### What is expected
Tally the lines in the listing below that hold the string "message", and reply with that tally alone.
◆ ◆ ◆ ◆ ◆
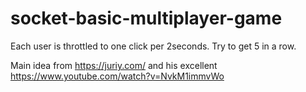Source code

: # socket-basic-multiplayer-game

Each user is throttled to one click per 2seconds. Try to get 5 in a row. 

Main idea from https://juriy.com/ and his excellent https://www.youtube.com/watch?v=NvkM1immvWo
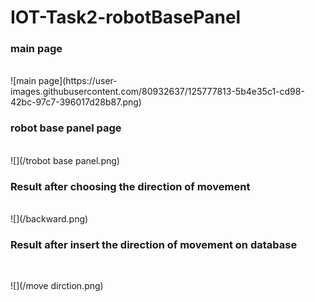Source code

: 
# IOT-Task2-robotBasePanel
<h3>main page</h3><br>
![main page](https://user-images.githubusercontent.com/80932637/125777813-5b4e35c1-cd98-42bc-97c7-396017d28b87.png)




<h3>robot base panel page</h3><br>
 ![](/trobot base panel.png)




<h3> Result after choosing the direction of movement</h3><br>
 ![](/backward.png)







<h3>Result after insert the direction of movement on database</h3><br>

 ![](/move dirction.png)
   
 
  



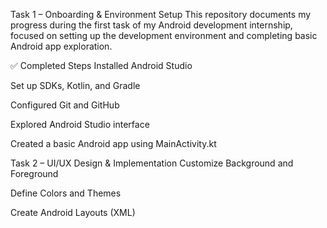 Task 1 – Onboarding & Environment Setup
This repository documents my progress during the first task of my Android development internship, focused on setting up the development environment and completing basic Android app exploration.

✅ Completed Steps
Installed Android Studio

Set up SDKs, Kotlin, and Gradle

Configured Git and GitHub

Explored Android Studio interface

Created a basic Android app using MainActivity.kt

Task 2 – UI/UX Design & Implementation
 Customize Background and Foreground

 Define Colors and Themes

 Create Android Layouts (XML)
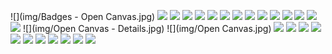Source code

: ![](img/Badges - Open Canvas.jpg)
![](img/branching-naming.png)
![](img/branching-navigate.png)
![](img/coc-commit-message.png)
![](img/coc-content-additions.png)
![](img/coc-content.png)
![](img/coc-submitted.png)
![](img/fork-initializing.png)
![](img/fork-page.png)
![](img/fork-where.png)
![](img/issue-convo.png)
![](img/issue-first-comment.png)
![](img/issues-labels.png)
![](img/issues-search.png)
![](img/merge-pull-request.png)
![](img/Open Canvas - Details.jpg)
![](img/Open Canvas.jpg)
![](img/pull-request-ask.png)
![](img/pull-request-button.png)
![](img/pull-request-comment.png)
![](img/pull-request-message.png)
![](img/pull-request-selection.png)
![](img/pull-request-specifying-branch-01.png)
![](img/pull-request-submitted.png)
![](img/repo-issues.png)
![](img/repo-labels.png)
![](img/repo-learning.png)
![](img/repo.png)


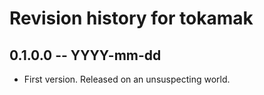 # Revision history for tokamak

## 0.1.0.0  -- YYYY-mm-dd

* First version. Released on an unsuspecting world.
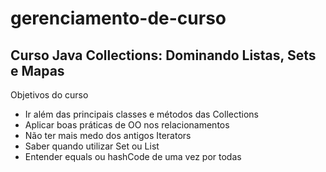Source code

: # gerenciamento-de-curso

## Curso Java Collections: Dominando Listas, Sets e Mapas
Objetivos do curso
- Ir além das principais classes e métodos das Collections
- Aplicar boas práticas de OO nos relacionamentos
- Não ter mais medo dos antigos Iterators
- Saber quando utilizar Set ou List
- Entender equals ou hashCode de uma vez por todas
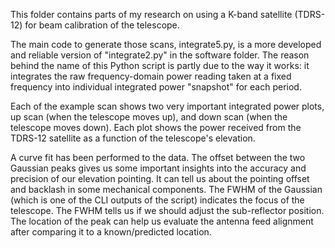 This folder contains parts of my research on using a K-band satellite (TDRS-12) for beam calibration of the telescope.

The main code to generate those scans, integrate5.py, is a more developed and reliable version of "integrate2.py" in the software folder. The reason behind the name of this Python script is partly due to the way it works: it integrates the raw frequency-domain power reading taken at a fixed frequency into individual integrated power "snapshot" for each period.

Each of the example scan shows two very important integrated power plots, up scan (when the telescope moves up), and down scan (when the telescope moves down). Each plot shows the power received from the TDRS-12 satellite as a function of the telescope's elevation.

A curve fit has been performed to the data. The offset between the two Gaussian peaks gives us some important insights into the accuracy and precision of our elevation pointing. It can tell us about the pointing offset and backlash in some mechanical components. The FWHM of the Gaussian (which is one of the CLI outputs of the script) indicates the focus of the telescope. The FWHM tells us if we should adjust the sub-reflector position. The location of the peak can help us evaluate the antenna feed alignment after comparing it to a known/predicted location.
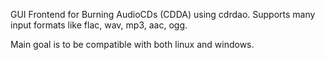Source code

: GUI Frontend for Burning AudioCDs (CDDA) using cdrdao. Supports many input formats like flac, wav, mp3, aac, ogg.

Main goal is to be compatible with both linux and windows.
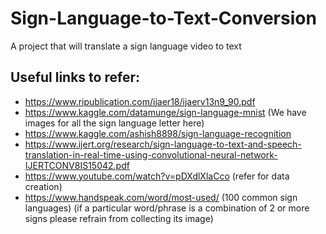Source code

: # Sign-Language-to-Text-Conversion
A project that will translate a sign language video to text 

## Useful links to refer:
- https://www.ripublication.com/ijaer18/ijaerv13n9_90.pdf
- https://www.kaggle.com/datamunge/sign-language-mnist (We have images for all the sign language letter here)
- https://www.kaggle.com/ashish8898/sign-language-recognition
- https://www.ijert.org/research/sign-language-to-text-and-speech-translation-in-real-time-using-convolutional-neural-network-IJERTCONV8IS15042.pdf
- https://www.youtube.com/watch?v=pDXdlXlaCco (refer for data creation)
- https://www.handspeak.com/word/most-used/ (100 common sign languages) (if a particular word/phrase is a combination of 2 or more signs please refrain from collecting its image)
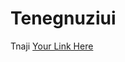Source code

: # Tenegnuziui
Tnaji
[Your Link Here](http://alltoppartner.com/qs=r-abacafcgjghfacafddidababacagiadgcaccacccfadeihacckbhbacb)
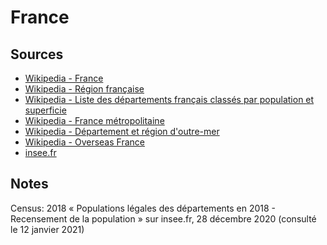 ﻿# France

## Sources
* [Wikipedia - France](https://fr.wikipedia.org/wiki/France)
* [Wikipedia - Région française](https://fr.wikipedia.org/wiki/Région_française)
* [Wikipedia - Liste des départements français classés par population et superficie](https://fr.wikipedia.org/wiki/Liste_des_départements_français_classés_par_population_et_superficie)
* [Wikipedia - France métropolitaine](https://fr.wikipedia.org/wiki/France_métropolitaine)
* [Wikipedia - Département et région d'outre-mer](https://fr.wikipedia.org/wiki/Département_et_région_d%27outre-mer)
* [Wikipedia - Overseas France](https://en.wikipedia.org/wiki/Overseas_France)
* [insee.fr](https://www.insee.fr/fr/statistiques/3692693)
## Notes
Census: 2018 « Populations légales des départements en 2018 - Recensement de la population »  sur insee.fr, 28 décembre 2020 (consulté le 12 janvier 2021)
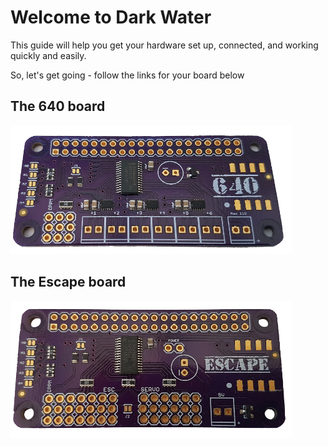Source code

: # Welcome to Dark Water

This guide will help you get your hardware set up, connected, and working quickly and easily.

So, let's get going - follow the links for your board below

## The 640 board

![640](/images/640-450.png)

## The Escape board

![escape](/images/escape-450.png)

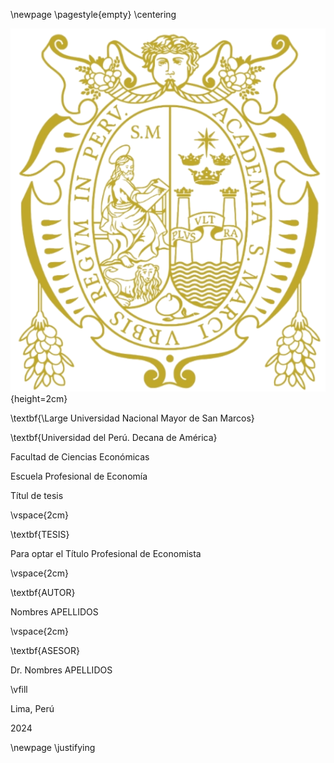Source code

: \newpage
\pagestyle{empty}
\centering

![](./format/crest.png){height=2cm}

\textbf{\Large Universidad Nacional Mayor de San Marcos}

\textbf{Universidad del Perú. Decana de América}

Facultad de Ciencias Económicas

Escuela Profesional de Economía

Títul de tesis

\vspace{2cm}

\textbf{TESIS}

Para optar el Título Profesional de Economista

\vspace{2cm}

\textbf{AUTOR}

Nombres APELLIDOS

\vspace{2cm}

\textbf{ASESOR}

Dr. Nombres APELLIDOS

\vfill

Lima, Perú

2024

\newpage
\justifying
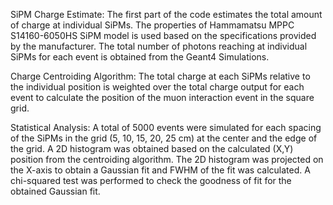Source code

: SiPM Charge Estimate:
The first part of the code estimates the total amount of charge at individual SiPMs. The properties of Hammamatsu MPPC S14160-6050HS SiPM model is
used based on the specifications provided by the manufacturer. The total number of photons reaching at individual SiPMs for each event is obtained 
from the Geant4 Simulations.

Charge Centroiding Algorithm:
The total charge at each SiPMs relative to the individual position is weighted over the total charge output for each event to calculate the position
of the muon interaction event in the square grid.

Statistical Analysis:
A total of 5000 events were simulated for each spacing of the SiPMs in the grid (5, 10, 15, 20, 25 cm) at the center and the edge of the grid. A 2D histogram 
was obtained based on the calculated (X,Y) position from the centroiding algorithm. The 2D histogram was projected on the X-axis to obtain a Gaussian
fit and FWHM of the fit was calculated. A chi-squared test was performed to check the goodness of fit for the obtained Gaussian fit.

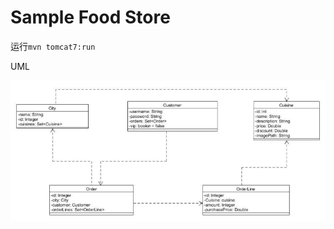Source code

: # Sample Food Store

运行`mvn tomcat7:run`

UML

![image](https://raw.githubusercontent.com/DistributedComputingProject/SampleFoodStore/master/uml/models.JPG)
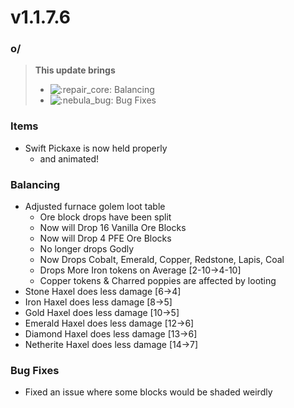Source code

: # v1.1.7.6



### o/

> **This update brings**
>
> * ![:repair\_core:](https://cdn.discordapp.com/emojis/1172377906463375421.webp?size=56\&quality=lossless) Balancing
> * <img src="https://cdn.discordapp.com/emojis/1174855831473365044.webp?size=56&#x26;quality=lossless" alt=":nebula_bug:" data-size="line"> Bug Fixes

### **Items**

* Swift Pickaxe is now held properly
  * and animated!

### **Balancing**

* Adjusted furnace golem loot table
  * Ore block drops have been split
  * Now will Drop 16 Vanilla Ore Blocks
  * Now will Drop 4 PFE Ore Blocks
  * No longer drops Godly
  * Now Drops Cobalt, Emerald, Copper, Redstone, Lapis, Coal
  * Drops More Iron tokens on Average \[2-10->4-10]
  * Copper tokens & Charred poppies are affected by looting
* Stone Haxel does less damage \[6->4]
* Iron Haxel does less damage \[8->5]
* Gold Haxel does less damage \[10->5]
* Emerald Haxel does less damage \[12->6]
* Diamond Haxel does less damage \[13->6]
* Netherite Haxel does less damage \[14->7]

### **Bug Fixes**

* Fixed an issue where some blocks would be shaded weirdly
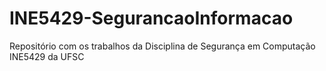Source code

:# INE5429-SegurancaoInformacao
 Repositório com os trabalhos da Disciplina de Segurança em Computação INE5429 da UFSC

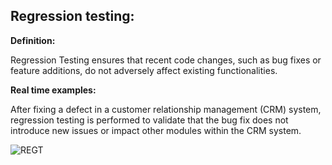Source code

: ﻿## Regression testing: ##

**Definition:**

Regression Testing ensures that recent code changes, such as bug fixes or feature additions, do not adversely affect existing functionalities.

**Real time examples:**

After fixing a defect in a customer relationship management (CRM) system, regression testing is performed to validate that the bug fix does not introduce new issues or impact other modules within the CRM system.

![REGT](https://github.com/manoja13702/Manual-Testing-./assets/142867318/1aa60d24-adfb-4d44-91f9-493f84dd1a6e)

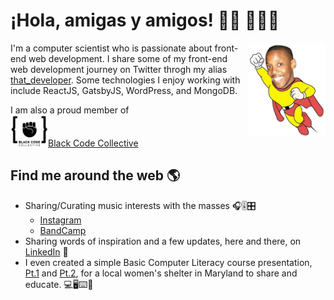 #  ¡Hola, amigas y amigos! 👋🏾 👨🏾‍💻

<img align="right" src="https://raw.githubusercontent.com/kevindennyii/kevindennyii/master/Kevin_as_Mighty_Mouse.jpg" width="125" height="150" alt="banner a cartoon illustration of Kevin">

I'm a computer scientist who is passionate about front-end web development.  I share some of my front-end web development journey on Twitter throgh my alias <a href="https://www.twitter.com/thatdeveloper2">that_developer</a>.  Some technologies I enjoy working with include ReactJS, GatsbyJS, WordPress, and MongoDB.

I am also a proud member of<br />
<img src="https://raw.githubusercontent.com/kevindennyii/kevindennyii/master/bcclog.png" style="text-align:center" width="60" height="50" alt="Black Code Collective logo with black fist in between curly braces"><a href="https://blackcodecollective.com/">Black Code Collective</a>


## Find me around the web 🌎 </a>
- Sharing/Curating music interests with the masses 🎧🎚🎛
    - <a href="https://www.instagram.com/djlookup">Instagram</a> 
    - <a href="https://bandcamp.com/djlookup">BandCamp</a>
- Sharing words of inspiration and a few updates, here and there, on <a href="https://www.linkedin.com/in/kodii/">LinkedIn</a> 💼
- I even created a simple Basic Computer Literacy course presentation, <a href="https://docs.google.com/presentation/d/1VWBqOI74oHMQXat666iA42uvWDQNlid1ZeLXASG3unM/edit?usp=sharing">Pt.1</a> and <a href="https://docs.google.com/presentation/d/10NqzAc8uY8kGn7XPjJHBAOkZHz3qgDgfoK4wH6ZLf5g/edit?usp=sharing">Pt.2</a>, for a local women's shelter in Maryland to share and educate. 💻🖥⌨️📱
◆ ◆ ◆ ◆ ◆
### Output
2